■ **Exercise description**: Print each entry word for word without images.

Records from a collection
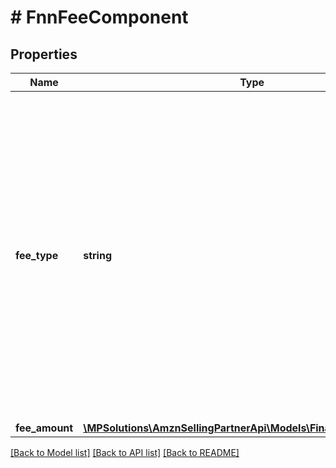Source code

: # # FnnFeeComponent

## Properties

Name | Type | Description | Notes
------------ | ------------- | ------------- | -------------
**fee_type** | **string** | The type of fee. For more information about Selling on Amazon fees, see [Selling on Amazon Fee Schedule](https://sellercentral.amazon.com/gp/help/200336920) on Seller Central. For more information about Fulfillment by Amazon fees, see [FBA features, services and fees](https://sellercentral.amazon.com/gp/help/201074400) on Seller Central. | [optional]
**fee_amount** | [**\MPSolutions\AmznSellingPartnerApi\Models\Finances\FnnCurrency**](FnnCurrency.md) |  | [optional]

[[Back to Model list]](../../README.md#models) [[Back to API list]](../../README.md#endpoints) [[Back to README]](../../README.md)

■ **Response to this exercise**:
Source code

: # # FnnFeeComponent

## Properties

Name | Type | Description | Notes
------------ | ------------- | ------------- | -------------
**fee_type** | **string** | The type of fee. For more information about Selling on Amazon fees, see [Selling on Amazon Fee Schedule](https://sellercentral.amazon.com/gp/help/200336920) on Seller Central. For more information about Fulfillment by Amazon fees, see [FBA features, services and fees](https://sellercentral.amazon.com/gp/help/201074400) on Seller Central. | [optional]
**fee_amount** | [**\MPSolutions\AmznSellingPartnerApi\Models\Finances\FnnCurrency**](FnnCurrency.md) |  | [optional]

[[Back to Model list]](../../README.md#models) [[Back to API list]](../../README.md#endpoints) [[Back to README]](../../README.md)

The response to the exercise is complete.